**YOUR OBJECTIVE**
For each line below, check whether "from" is present. Report how many lines have it, nothing else.

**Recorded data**

□ □ □ □ □ □ □

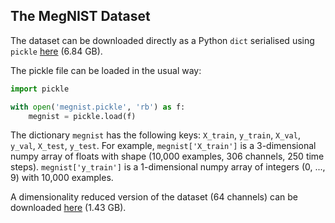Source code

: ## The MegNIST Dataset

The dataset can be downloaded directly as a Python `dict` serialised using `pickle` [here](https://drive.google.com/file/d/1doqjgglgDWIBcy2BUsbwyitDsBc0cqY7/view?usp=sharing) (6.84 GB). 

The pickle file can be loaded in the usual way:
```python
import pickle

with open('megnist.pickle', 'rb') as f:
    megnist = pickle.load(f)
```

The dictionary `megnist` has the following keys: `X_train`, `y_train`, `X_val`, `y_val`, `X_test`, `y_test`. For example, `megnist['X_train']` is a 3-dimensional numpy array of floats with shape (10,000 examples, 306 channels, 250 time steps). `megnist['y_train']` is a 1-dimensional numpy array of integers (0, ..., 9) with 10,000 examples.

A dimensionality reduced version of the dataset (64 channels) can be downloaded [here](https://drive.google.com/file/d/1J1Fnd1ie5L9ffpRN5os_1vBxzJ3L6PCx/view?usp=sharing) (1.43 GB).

□ □ □ □ □ □ □

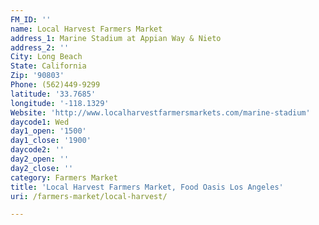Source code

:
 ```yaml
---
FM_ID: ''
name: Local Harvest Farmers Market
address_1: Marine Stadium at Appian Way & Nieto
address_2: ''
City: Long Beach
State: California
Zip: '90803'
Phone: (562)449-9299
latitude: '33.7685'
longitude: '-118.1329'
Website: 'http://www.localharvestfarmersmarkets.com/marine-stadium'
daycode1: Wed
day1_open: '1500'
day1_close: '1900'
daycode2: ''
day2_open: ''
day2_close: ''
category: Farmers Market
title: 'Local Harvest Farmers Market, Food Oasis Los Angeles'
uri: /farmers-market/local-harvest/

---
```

□ □ □ □ □ □ □

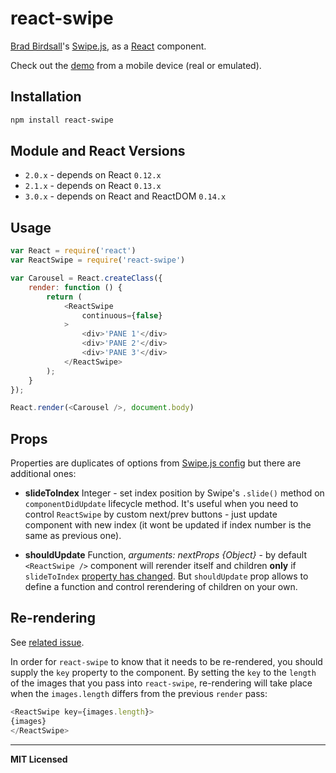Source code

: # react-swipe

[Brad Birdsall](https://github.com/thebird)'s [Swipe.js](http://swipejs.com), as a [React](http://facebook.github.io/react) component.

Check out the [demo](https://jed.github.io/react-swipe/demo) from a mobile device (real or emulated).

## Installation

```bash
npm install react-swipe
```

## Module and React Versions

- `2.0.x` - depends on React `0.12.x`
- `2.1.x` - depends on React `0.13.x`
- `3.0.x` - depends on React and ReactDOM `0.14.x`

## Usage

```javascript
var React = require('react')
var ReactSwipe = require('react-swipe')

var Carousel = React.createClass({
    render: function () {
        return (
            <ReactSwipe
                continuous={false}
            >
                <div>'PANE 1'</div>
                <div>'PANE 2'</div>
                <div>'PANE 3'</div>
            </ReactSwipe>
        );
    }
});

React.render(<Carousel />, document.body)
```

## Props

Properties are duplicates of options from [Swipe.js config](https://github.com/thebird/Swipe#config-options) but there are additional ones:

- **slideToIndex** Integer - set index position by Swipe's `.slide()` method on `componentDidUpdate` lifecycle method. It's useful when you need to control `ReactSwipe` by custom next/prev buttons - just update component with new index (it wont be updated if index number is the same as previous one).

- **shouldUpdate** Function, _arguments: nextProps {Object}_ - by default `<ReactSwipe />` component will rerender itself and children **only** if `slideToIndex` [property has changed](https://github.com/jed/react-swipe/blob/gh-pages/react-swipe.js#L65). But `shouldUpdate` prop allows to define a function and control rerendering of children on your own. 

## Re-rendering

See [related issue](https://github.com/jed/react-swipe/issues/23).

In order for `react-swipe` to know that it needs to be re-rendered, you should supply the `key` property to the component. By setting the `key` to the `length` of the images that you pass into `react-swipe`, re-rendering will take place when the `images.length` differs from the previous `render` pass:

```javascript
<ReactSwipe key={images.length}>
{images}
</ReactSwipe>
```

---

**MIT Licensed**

□ □ □ □ □ □ □

**WORKED SOLUTION**
3